- _Required action_: Only a number is expected in reply: the count of lines below where the word "whenever" occurs.

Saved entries
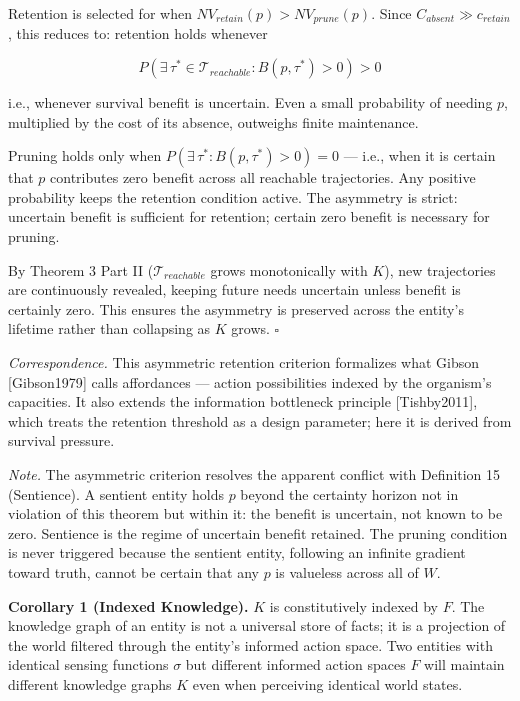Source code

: \documentclass[
]{article}
\begin{document}
Retention is selected for when \(NV_{retain}(p) > NV_{prune}(p)\). Since
\(C_{absent} \gg
c_{retain}\), this reduces to: retention holds whenever

\[P\!\left(\exists\,\tau^* \in \mathcal{T}_{reachable} : B(p,\tau^*) > 0\right) > 0\]

i.e., whenever survival benefit is uncertain. Even a small probability
of needing \(p\), multiplied by the cost of its absence, outweighs
finite maintenance.

Pruning holds only when \(P(\exists\,\tau^* : B(p,\tau^*) > 0) = 0\) ---
i.e., when it is certain that \(p\) contributes zero benefit across all
reachable trajectories. Any positive probability keeps the retention
condition active. The asymmetry is strict: uncertain benefit is
sufficient for retention; certain zero benefit is necessary for pruning.

By Theorem 3 Part II (\(\mathcal{T}_{reachable}\) grows monotonically
with \(K\)), new trajectories are continuously revealed, keeping future
needs uncertain unless benefit is certainly zero. This ensures the
asymmetry is preserved across the entity's lifetime rather than
collapsing as \(K\) grows. \(\square\)

\emph{Correspondence.} This asymmetric retention criterion formalizes
what Gibson {[}Gibson1979{]} calls affordances --- action possibilities
indexed by the organism's capacities. It also extends the information
bottleneck principle {[}Tishby2011{]}, which treats the retention
threshold as a design parameter; here it is derived from survival
pressure.

\emph{Note.} The asymmetric criterion resolves the apparent conflict
with Definition 15 (Sentience). A sentient entity holds \(p\) beyond the
certainty horizon not in violation of this theorem but within it: the
benefit is uncertain, not known to be zero. Sentience is the regime of
uncertain benefit retained. The pruning condition is never triggered
because the sentient entity, following an infinite gradient toward
truth, cannot be certain that any \(p\) is valueless across all of
\(W\).

\textbf{Corollary 1 (Indexed Knowledge).} \(K\) is constitutively
indexed by \(F\). The knowledge graph of an entity is not a universal
store of facts; it is a projection of the world filtered through the
entity's informed action space. Two entities with identical sensing
functions \(\sigma\) but different informed action spaces \(F\) will
maintain different knowledge graphs \(K\) even when perceiving identical
world states.
\end{document}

- _Answer to the exercise_: 2